**Imports**

In [None]:
import pandas as pd
import numpy as np

**Load Datasets**

In [None]:
# Load datasets
opw = pd.read_csv("/content/output perworker.csv")
oph = pd.read_csv("/content/output per hour per worker.csv")
iip = pd.read_csv("/content/Table14.6_stat_year_book_2014.csv")
pwt = pd.read_excel("/content/pwt110.xlsx")

In [None]:
print("OPH columns:")
print(oph.columns)

print("\nOPW columns:")
print(opw.columns)


OPH columns:
Index(['ref_area.label', 'source.label', 'indicator.label', 'time',
       'obs_value'],
      dtype='object')

OPW columns:
Index(['ref_area.label', 'source.label', 'indicator.label', 'time',
       'obs_value'],
      dtype='object')


**Clean ILOSTAT productivity data**

In [None]:
oph = (
    oph[oph["ref_area.label"] == "India"]
    .rename(columns={
        "time": "year",
        "obs_value": "output_per_hour"
    })[["year", "output_per_hour"]]
)

opw = (
    opw[opw["ref_area.label"] == "India"]
    .rename(columns={
        "time": "year",
        "obs_value": "output_per_worker"
    })[["year", "output_per_worker"]]
)


In [None]:
pwt = pd.read_excel(
    "/content/pwt110.xlsx",
    sheet_name="Data"
)

**Clean Penn World Table (India only)**

In [None]:
# Keep India only
pwt = pwt[pwt["countrycode"] == "IND"]

# Select required variables
pwt = pwt[["year", "rgdpo", "emp", "rkna", "avh"]]

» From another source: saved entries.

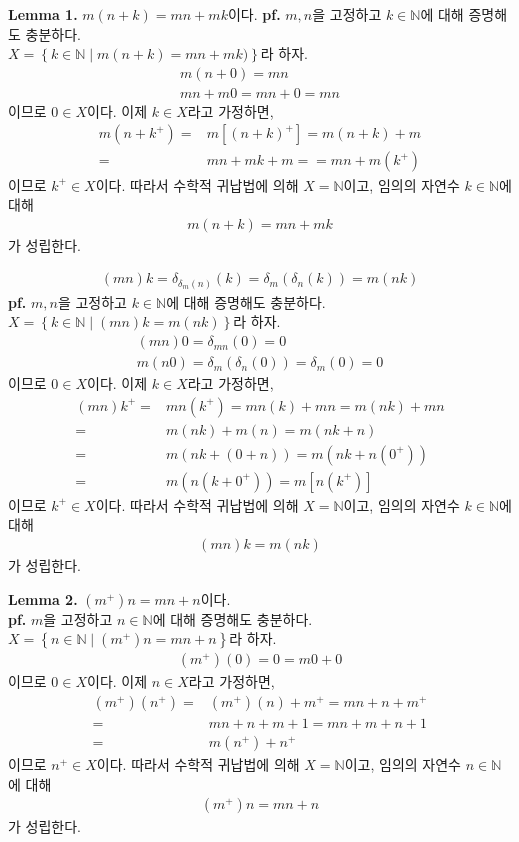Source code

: \documentclass{article}
\begin{document}
\textbf{Lemma 1.} $m(n+k) = mn + mk$이다.
\textbf{pf.} $m, n$을 고정하고 $k \in \mathbb{N}$에 대해 증명해도 충분하다. 
\\$X = \left\{k\in \mathbb{N} \mid m(n+k) = mn+mk) \right\}$라 하자.
\begin{align*}
m(n+0) = mn
\\ mn+m0 = mn+0 = mn
\end{align*}이므로 $0 \in X$이다. 이제 $k \in X$라고 가정하면,
\begin{align*}
m(n+k^+) =& m[(n+k)^+] = m(n+k) + m
\\ =& mn + mk + m = = mn + m(k^+)
\end{align*}이므로 $k^+ \in X$이다. 따라서 수학적 귀납법에 의해 $X = \mathbb{N}$이고, 임의의 자연수 $k \in \mathbb{N}$에 대해
\begin{align*}
m(n+k) = mn+mk
\end{align*}가 성립한다. 

\begin{align*}
(mn)k = \delta_{\delta_{m}(n)}(k) = \delta_{m}(\delta_{n}(k))=m(nk)
\end{align*}
\textbf{pf.} $m, n$을 고정하고 $k \in \mathbb{N}$에 대해 증명해도 충분하다. 
\\$X = \left\{k\in \mathbb{N} \mid (mn)k = m(nk) \right\}$라 하자.
\begin{align*}
(mn)0 = \delta_{mn}(0) = 0
\\ m(n0) = \delta_m(\delta_n(0)) = \delta_m(0) = 0
\end{align*}이므로 $0 \in X$이다. 이제 $k \in X$라고 가정하면,
\begin{align*}
(mn)k^+ =& mn(k^+) = mn(k) + mn = m(nk) + mn 
\\ =& m(nk) + m(n) = m(nk + n) \tag{$\because$ Lemma 1.}
\\ =&  m(nk + (0+n)) = m(nk + n(0^+))  
\\ =& m(n(k+0^+)) = m[n(k^+)]
\end{align*}이므로 $k^+ \in X$이다. 따라서 수학적 귀납법에 의해 $X = \mathbb{N}$이고, 임의의 자연수 $k \in \mathbb{N}$에 대해
\begin{align*}
(mn)k = m(nk)
\end{align*}가 성립한다. 

\textbf{Lemma 2.} $(m^+)n = mn + n$이다.
\\ \textbf{pf.} $m$을 고정하고 $n \in \mathbb{N}$에 대해 증명해도 충분하다. 
\\$X = \left\{n \in \mathbb{N} \mid (m^+)n=mn + n \right\}$라 하자.
\begin{align*}
(m^+)(0) = 0 = m0 + 0
\end{align*}이므로 $0 \in X$이다. 이제 $n \in X$라고 가정하면,
\begin{align*}
(m^+)(n^+) =& (m^+)(n) + m^+ = mn + n + m^+
\\ =& mn + n + m + 1 = mn + m + n + 1
\\ =& m(n^+) + n^+
\end{align*}이므로 $n^+ \in X$이다. 따라서 수학적 귀납법에 의해 $X = \mathbb{N}$이고, 임의의 자연수 $n \in \mathbb{N}$에 대해
\begin{align*}
(m^+)n = mn + n
\end{align*}가 성립한다. 
\end{document}
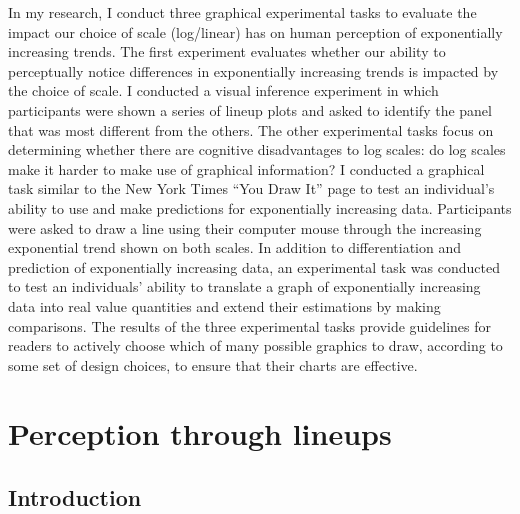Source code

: \documentclass[print]{nuthesis}
\begin{document}
In my research, I conduct three graphical experimental tasks to evaluate the impact our choice of scale (log/linear) has on human perception of exponentially increasing trends.
The first experiment evaluates whether our ability to perceptually notice differences in exponentially increasing trends is impacted by the choice of scale. I conducted a visual inference experiment in which participants were shown a series of lineup plots and asked to identify the panel that was most different from the others.
The other experimental tasks focus on determining whether there are cognitive disadvantages to log scales: do log scales make it harder to make use of graphical information?
I conducted a graphical task similar to the New York Times ``You Draw It'' page to test an individual's ability to use and make predictions for exponentially increasing data.
Participants were asked to draw a line using their computer mouse through the increasing exponential trend shown on both scales.
In addition to differentiation and prediction of exponentially increasing data, an experimental task was conducted to test an individuals' ability to translate a graph of exponentially increasing data into real value quantities and extend their estimations by making comparisons.
The results of the three experimental tasks provide guidelines for readers to actively choose which of many possible graphics to draw, according to some set of design choices, to ensure that their charts are effective.

\hypertarget{lineups}{%
\chapter{Perception through lineups}\label{lineups}}

\hypertarget{introduction}{%
\section{Introduction}\label{introduction}}
\end{document}
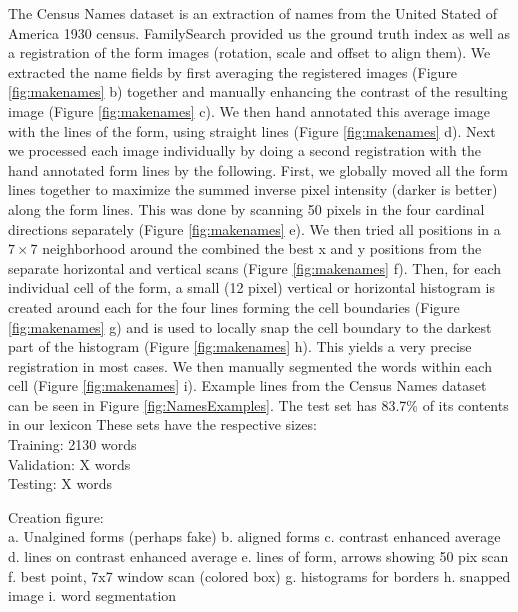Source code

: \documentclass[ms,electronic,twosidetoc,letterpaper,chaptercenter,parttop,lol,lof,lot]{byumsphd}
\begin{document}
The Census Names dataset is an extraction of names from the United Stated of America 1930 census. FamilySearch provided us the ground truth index as well as a  registration of the form images (rotation, scale and offset to align them). We extracted the name fields by first averaging the registered images (Figure \ref{fig:makenames} b) together and manually enhancing the contrast of the resulting image (Figure \ref{fig:makenames} c). We then hand annotated this average image with the lines of the form, using straight lines (Figure \ref{fig:makenames} d). Next we processed each image individually by doing a second registration with the hand annotated form lines by the following. First, we globally moved all the form lines together to maximize the summed inverse pixel intensity (darker is better) along the form lines. This was done by scanning 50 pixels in the four cardinal directions separately (Figure \ref{fig:makenames} e). We then tried all positions in a $7\times 7$ neighborhood around the combined the best x and y positions from the separate horizontal and vertical scans (Figure \ref{fig:makenames} f).  Then, for each individual cell of the form, a small (12 pixel) vertical or horizontal histogram is created around each for the four lines forming the cell boundaries (Figure \ref{fig:makenames} g) and is used to locally snap the cell boundary to the darkest part of the histogram (Figure \ref{fig:makenames} h). This yields a very precise registration in most cases. We then manually segmented the words within each cell (Figure \ref{fig:makenames} i). 
Example lines from the Census Names dataset can be seen in Figure \ref{fig:NamesExamples}.
The test set has 83.7\% of its contents in our lexicon
These sets have the respective sizes:\\
\indent \indent Training: 2130 words\\
\indent \indent Validation: X words\\
\indent \indent Testing: X words

Creation figure:\\
a. Unalgined forms (perhaps fake)
b. aligned forms
c. contrast enhanced average
d. lines on contrast enhanced average
e. lines of form, arrows showing 50 pix scan
f. best point, 7x7 window scan (colored box)
g. histograms for borders
h. snapped image
i. word segmentation
\end{document}
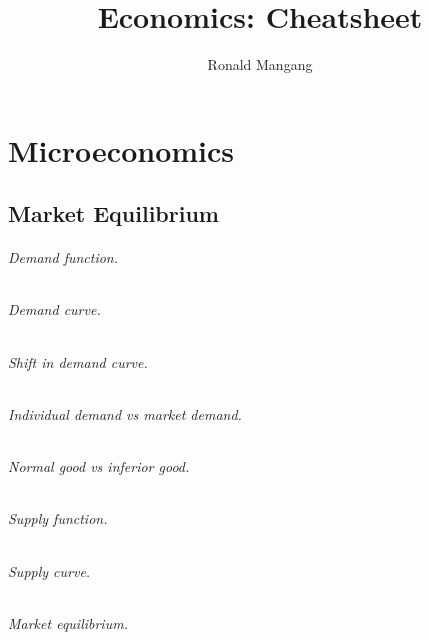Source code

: \documentclass[12pt,english,oneside]{scrbook}
\numberwithin{equation}{chapter}
\theoremstyle{definition}
\theoremstyle{plain}
\begin{document}
\title{Economics: Cheatsheet}
\author{Ronald Mangang}

\maketitle
\tableofcontents

\thispagestyle{empty}
\newpage
{}

\part{Microeconomics}

\chapter{Market Equilibrium}

\paragraph{Demand function.}

\paragraph{Demand curve.}

\paragraph{Shift in demand curve.}

\paragraph{Individual demand vs market demand.}

\paragraph{Normal good vs inferior good.}

\paragraph{Supply function.}

\paragraph{Supply curve.}

\paragraph{Market equilibrium.}
\end{document}
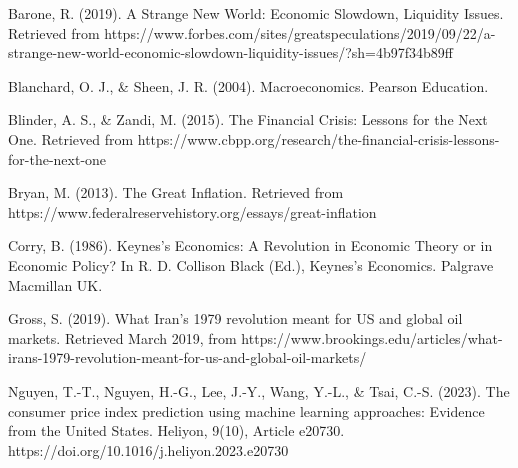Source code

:\documentclass[
  man,floatsintext,
  man]{apa6}
\begin{document}
\begin{hangparas}{4em}{1}
\noindent Barone, R. (2019). A Strange New World: Economic Slowdown, Liquidity Issues. Retrieved from https://www.forbes.com/sites/greatspeculations/2019/09/22/a-strange-new-world-economic-slowdown-liquidity-issues/?sh=4b97f34b89ff \newline
\end{hangparas}

\begin{hangparas}{4em}{1}
\noindent Blanchard, O. J., \& Sheen, J. R. (2004). Macroeconomics. Pearson Education.\newline
\end{hangparas}

\begin{hangparas}{4em}{1}
\noindent Blinder, A. S., \& Zandi, M. (2015). The Financial Crisis: Lessons for the Next One. Retrieved from https://www.cbpp.org/research/the-financial-crisis-lessons-for-the-next-one \newline
\end{hangparas}

\begin{hangparas}{4em}{1}
\noindent Bryan, M. (2013). The Great Inflation. Retrieved from https://www.federalreservehistory.org/essays/great-inflation \newline
\end{hangparas}

\begin{hangparas}{4em}{1}
\noindent Corry, B. (1986). Keynes's Economics: A Revolution in Economic Theory or in Economic Policy? In R. D. Collison Black (Ed.), Keynes's Economics. Palgrave Macmillan UK.\newline
\end{hangparas}

\begin{hangparas}{4em}{1}
\noindent Gross, S. (2019). What Iran's 1979 revolution meant for US and global oil markets. Retrieved March 2019, from https://www.brookings.edu/articles/what-irans-1979-revolution-meant-for-us-and-global-oil-markets/ \newline
\end{hangparas}

\begin{hangparas}{4em}{1}
\noindent Nguyen, T.-T., Nguyen, H.-G., Lee, J.-Y., Wang, Y.-L., \& Tsai, C.-S. (2023). The consumer price index prediction using machine learning approaches: Evidence from the United States. Heliyon, 9(10), Article e20730. https://doi.org/10.1016/j.heliyon.2023.e20730 \newline
\end{hangparas}
\end{document}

# Per-worker normalization (DSGE logic)
pwt["gdp_per_worker"] = pwt["rgdpo"] / pwt["emp"]
pwt["capital_per_worker"] = pwt["rkna"] / pwt["emp"]


**Merge macro + productivity**

In [None]:
macro = (
    pwt
    .merge(opw, on="year", how="left")
    .merge(oph, on="year", how="left")
)

**Industrial output (reshape to long)**

In [None]:
iip_long = iip.melt(
    id_vars=["Industry code", "Description"],
    var_name="year",
    value_name="sector_output"
)

iip_long["year"] = iip_long["year"].str.extract(r"(\d{4})")
iip_long = iip_long.dropna(subset=["year"])
iip_long["year"] = iip_long["year"].astype(int)
iip_long = iip_long.rename(columns={"Description": "sector"})

**Merge everything**

In [None]:
master = iip_long.merge(macro, on="year", how="left")
master = master.sort_values(["sector", "year"])

**Create growth rates (DSGE dynamics)**

In [None]:
for col in [
    "sector_output",
    "output_per_worker",
    "output_per_hour",
    "gdp_per_worker"
]:
    master[col + "_growth"] = (
        np.log(master[col]) - np.log(master[col].shift(1))
    )

**Save master dataset**

In [None]:
import os

# Create the output directory if it doesn't exist
os.makedirs('output', exist_ok=True)

master.to_csv("output/master_dataset.csv", index=False)
print("Saved outputs/master_dataset.csv")

Saved outputs/master_dataset.csv